===== MATERIAL FOR THIS EXERCISE
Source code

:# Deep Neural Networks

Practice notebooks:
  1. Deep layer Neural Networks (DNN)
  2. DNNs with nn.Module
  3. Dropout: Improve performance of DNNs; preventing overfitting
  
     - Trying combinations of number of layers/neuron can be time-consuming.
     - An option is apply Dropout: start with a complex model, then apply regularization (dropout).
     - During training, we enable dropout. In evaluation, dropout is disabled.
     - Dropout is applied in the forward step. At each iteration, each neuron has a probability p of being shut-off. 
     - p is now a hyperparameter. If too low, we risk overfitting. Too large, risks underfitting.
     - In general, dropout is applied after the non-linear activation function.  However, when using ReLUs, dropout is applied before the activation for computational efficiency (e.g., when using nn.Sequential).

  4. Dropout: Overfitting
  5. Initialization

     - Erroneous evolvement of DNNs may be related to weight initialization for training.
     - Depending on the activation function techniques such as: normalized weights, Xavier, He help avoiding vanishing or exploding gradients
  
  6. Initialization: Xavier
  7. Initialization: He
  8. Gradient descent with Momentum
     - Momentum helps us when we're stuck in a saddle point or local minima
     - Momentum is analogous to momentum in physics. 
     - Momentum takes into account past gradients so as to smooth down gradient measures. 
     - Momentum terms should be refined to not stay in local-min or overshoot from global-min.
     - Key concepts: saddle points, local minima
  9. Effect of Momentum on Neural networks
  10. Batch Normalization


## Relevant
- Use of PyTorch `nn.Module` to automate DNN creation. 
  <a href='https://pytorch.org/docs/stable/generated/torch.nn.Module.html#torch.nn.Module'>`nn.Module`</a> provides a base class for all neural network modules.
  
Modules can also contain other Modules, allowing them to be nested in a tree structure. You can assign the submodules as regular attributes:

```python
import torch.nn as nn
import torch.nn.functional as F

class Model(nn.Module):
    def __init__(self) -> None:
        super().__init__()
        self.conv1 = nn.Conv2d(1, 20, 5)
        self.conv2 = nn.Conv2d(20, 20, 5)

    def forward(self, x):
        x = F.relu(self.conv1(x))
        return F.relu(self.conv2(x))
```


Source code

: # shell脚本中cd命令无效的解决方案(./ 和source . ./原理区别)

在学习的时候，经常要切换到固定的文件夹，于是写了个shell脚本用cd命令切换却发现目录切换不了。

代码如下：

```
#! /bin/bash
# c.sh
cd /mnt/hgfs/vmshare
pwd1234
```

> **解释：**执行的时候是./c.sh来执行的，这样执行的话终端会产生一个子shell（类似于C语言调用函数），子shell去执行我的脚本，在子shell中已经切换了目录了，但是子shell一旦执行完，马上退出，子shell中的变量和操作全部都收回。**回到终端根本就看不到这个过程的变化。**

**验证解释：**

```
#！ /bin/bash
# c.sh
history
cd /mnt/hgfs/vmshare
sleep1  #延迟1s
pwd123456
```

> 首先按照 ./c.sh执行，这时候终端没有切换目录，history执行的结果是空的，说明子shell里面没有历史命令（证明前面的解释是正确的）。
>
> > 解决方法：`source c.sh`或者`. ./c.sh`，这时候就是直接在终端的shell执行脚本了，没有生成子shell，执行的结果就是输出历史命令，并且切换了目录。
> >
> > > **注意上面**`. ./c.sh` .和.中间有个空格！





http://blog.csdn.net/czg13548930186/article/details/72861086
==========
→ **ABOUT THIS EXERCISE**
Respond with a number only: how many lines in the material contain the string "training"?

→ **ANSWER TO THE PROBLEM**
2